Freeplay returns in 2012, says goodbye to director

Freeplay returns in 2012, says goodbye to director

19th March 2012: Freeplay announced today that the 2012 Freeplay Festival will be held at the State Library of Victoria and beyond from 19­-23 September 2012.

Freeplay 2012 will see the return of its conference and workshop program, public expo, awards, local and international speakers, and its unique mix of games, industry, culture, education, and play, centred around this year’s theme of ‘ Chaos and Grace’.

The festival will explore the chaos of the creative process, of development, and of the political, social, and artistic culture that surround us. It will dig into attempts to transform that chaos into systems and rules, and it will look at the way grace seeps into the skin of our work.

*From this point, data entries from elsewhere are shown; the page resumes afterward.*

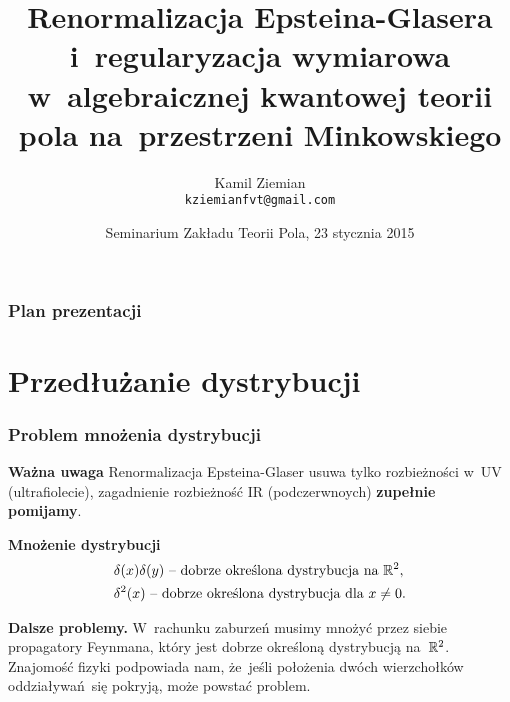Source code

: \documentclass[10pt,t]{beamer}
\title{Renormalizacja Epsteina-Glasera i~regularyzacja
  wymiarowa w~algebraicznej kwantowej teorii pola na~przestrzeni
  Minkowskiego}
\author{Kamil Ziemian \\
  \texttt{kziemianfvt@gmail.com}}
\institute{Uniwersytet Jagielloński w~Krakowie}
\date[23 I 2015]{Seminarium Zakładu Teorii Pola, 23 stycznia 2015}
\begin{document}






\RaggedRight





\maketitle %





\begin{frame}
  \frametitle{Plan prezentacji}


  \tableofcontents %

\end{frame}










\section{Przedłużanie dystrybucji}



\begin{frame}
  \frametitle{Problem mnożenia dystrybucji}


  \textbf{Ważna uwaga}
  Renormalizacja Epsteina-Glaser usuwa tylko rozbieżności w~UV
  (ultrafiolecie), zagadnienie rozbieżność IR (podczerwnoych)
  \textbf{zupełnie pomijamy}.

  \vspace{\spaceFour}



  \textbf{Mnożenie dystrybucji}
  \begin{align}
    \label{eq:Remornalizacja-E-G-01-A}
    &\delta( x ) \delta( y ) \textrm{ -- dobrze określona dystrybucja na }
      \mathbb{R}^{ 2 }, \\
    \label{eq:Remornalizacja-E-G-01-B}
    &\delta^{ 2 }( x ) \textrm{ -- dobrze określona dystrybucja dla }
      x \neq 0.
  \end{align}

  \vspace{\spaceFour}



  \textbf{Dalsze problemy.}
  W~rachunku zaburzeń musimy mnożyć przez siebie propagatory Feynmana,
  który jest dobrze określoną dystrybucją na~$\mathbb{R}^{ 2 }$. Znajomość fizyki
  podpowiada nam, że~jeśli położenia dwóch wierzchołków
  oddziaływań~się pokryją, może powstać problem.

\end{frame}
\end{document}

Freeplay’s weekend program will once again take place at the State Library of Victoria on the weekend of the 22nd and 23rd of September.

Acting CEO and State Librarian, Sue Hamilton said “Games are an important way for people to engage with the world and with each other. They allow people to learn through interaction and develop new skills for managing complex thinking. Games succeed in this because they are intrinsically motivating; people play games because they enjoy it, not because they have to.

People also use libraries because they want to. In a modern library, collections take many forms -­ manuscripts, books, websites, digital media. Games are a fundamental part of this landscape, so it is important that libraries not only 'play' in this space, but encourage others to do so.”

Today, Freeplay also says goodbye to co­-director Eve Penford-Dennis who is moving on to focus on new projects.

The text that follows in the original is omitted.